■ Your instructions ■
In your copy, include no images, and write out every entry below exactly as it stands.

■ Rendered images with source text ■
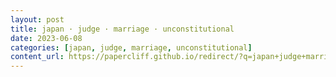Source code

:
 ```yaml
---
layout: post
title: japan · judge · marriage · unconstitutional
date: 2023-06-08
categories: [japan, judge, marriage, unconstitutional]
content_url: https://papercliff.github.io/redirect/?q=japan+judge+marriage+unconstitutional&tbs=cdr:1,cd_min:6/7/2023,cd_max:6/9/2023
---
```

■ Exercise response ■
Source code

:
 ```yaml
---
layout: post
title: japan · judge · marriage · unconstitutional
date: 2023-06-08
categories: [japan, judge, marriage, unconstitutional]
content_url: https://papercliff.github.io/redirect/?q=japan+judge+marriage+unconstitutional&tbs=cdr:1,cd_min:6/7/2023,cd_max:6/9/2023
---
```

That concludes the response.